## Your assignment
Which lines in the records below contain the word "Anhang"? Return each of them.

─── Provided records

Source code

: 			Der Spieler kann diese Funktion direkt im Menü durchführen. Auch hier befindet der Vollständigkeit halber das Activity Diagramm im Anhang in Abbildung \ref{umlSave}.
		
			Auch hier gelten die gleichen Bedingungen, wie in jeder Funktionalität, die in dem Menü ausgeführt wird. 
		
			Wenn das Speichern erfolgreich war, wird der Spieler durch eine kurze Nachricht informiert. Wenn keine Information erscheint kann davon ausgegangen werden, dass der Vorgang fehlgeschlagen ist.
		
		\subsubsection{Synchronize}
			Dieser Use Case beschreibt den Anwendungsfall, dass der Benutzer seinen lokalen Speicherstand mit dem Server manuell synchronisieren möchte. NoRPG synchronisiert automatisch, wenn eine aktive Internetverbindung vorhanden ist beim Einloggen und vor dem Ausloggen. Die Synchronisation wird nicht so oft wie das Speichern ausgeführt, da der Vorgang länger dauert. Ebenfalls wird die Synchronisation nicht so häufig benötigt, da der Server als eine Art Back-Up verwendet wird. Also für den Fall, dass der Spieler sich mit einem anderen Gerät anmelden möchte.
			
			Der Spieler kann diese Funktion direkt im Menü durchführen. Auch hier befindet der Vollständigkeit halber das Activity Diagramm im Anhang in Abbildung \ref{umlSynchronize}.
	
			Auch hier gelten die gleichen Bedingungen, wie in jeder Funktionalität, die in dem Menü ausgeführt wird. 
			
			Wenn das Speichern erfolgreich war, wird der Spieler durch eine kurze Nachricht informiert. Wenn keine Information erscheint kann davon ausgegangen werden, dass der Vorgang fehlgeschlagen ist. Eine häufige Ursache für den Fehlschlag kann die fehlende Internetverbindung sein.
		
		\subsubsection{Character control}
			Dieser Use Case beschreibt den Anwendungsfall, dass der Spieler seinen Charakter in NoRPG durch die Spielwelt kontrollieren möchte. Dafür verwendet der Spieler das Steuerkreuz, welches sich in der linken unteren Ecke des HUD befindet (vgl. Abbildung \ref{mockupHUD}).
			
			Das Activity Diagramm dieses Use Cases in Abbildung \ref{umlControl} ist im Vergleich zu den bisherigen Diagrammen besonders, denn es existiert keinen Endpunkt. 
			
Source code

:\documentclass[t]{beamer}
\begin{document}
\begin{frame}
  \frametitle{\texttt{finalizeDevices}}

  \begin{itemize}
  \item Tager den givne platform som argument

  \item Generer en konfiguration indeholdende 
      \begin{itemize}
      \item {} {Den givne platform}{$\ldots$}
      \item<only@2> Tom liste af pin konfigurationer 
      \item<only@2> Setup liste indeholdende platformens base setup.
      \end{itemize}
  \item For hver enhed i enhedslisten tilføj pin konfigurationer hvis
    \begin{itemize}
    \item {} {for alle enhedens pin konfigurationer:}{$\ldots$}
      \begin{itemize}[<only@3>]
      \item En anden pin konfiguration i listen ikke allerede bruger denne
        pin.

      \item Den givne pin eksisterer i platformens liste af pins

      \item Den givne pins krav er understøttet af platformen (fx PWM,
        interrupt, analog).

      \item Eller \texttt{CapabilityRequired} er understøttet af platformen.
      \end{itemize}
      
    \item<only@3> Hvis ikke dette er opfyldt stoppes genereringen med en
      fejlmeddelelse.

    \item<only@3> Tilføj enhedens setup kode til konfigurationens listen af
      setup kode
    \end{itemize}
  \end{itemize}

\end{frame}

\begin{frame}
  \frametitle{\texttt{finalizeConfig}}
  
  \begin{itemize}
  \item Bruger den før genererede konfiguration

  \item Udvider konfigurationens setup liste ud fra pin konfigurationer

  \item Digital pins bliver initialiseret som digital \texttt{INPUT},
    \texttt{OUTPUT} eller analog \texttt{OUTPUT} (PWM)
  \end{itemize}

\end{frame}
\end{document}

──────

## Result of the exercise
: 			Der Spieler kann diese Funktion direkt im Menü durchführen. Auch hier befindet der Vollständigkeit halber das Activity Diagramm im Anhang in Abbildung \ref{umlSave}.
			Der Spieler kann diese Funktion direkt im Menü durchführen. Auch hier befindet der Vollständigkeit halber das Activity Diagramm im Anhang in Abbildung \ref{umlSynchronize}.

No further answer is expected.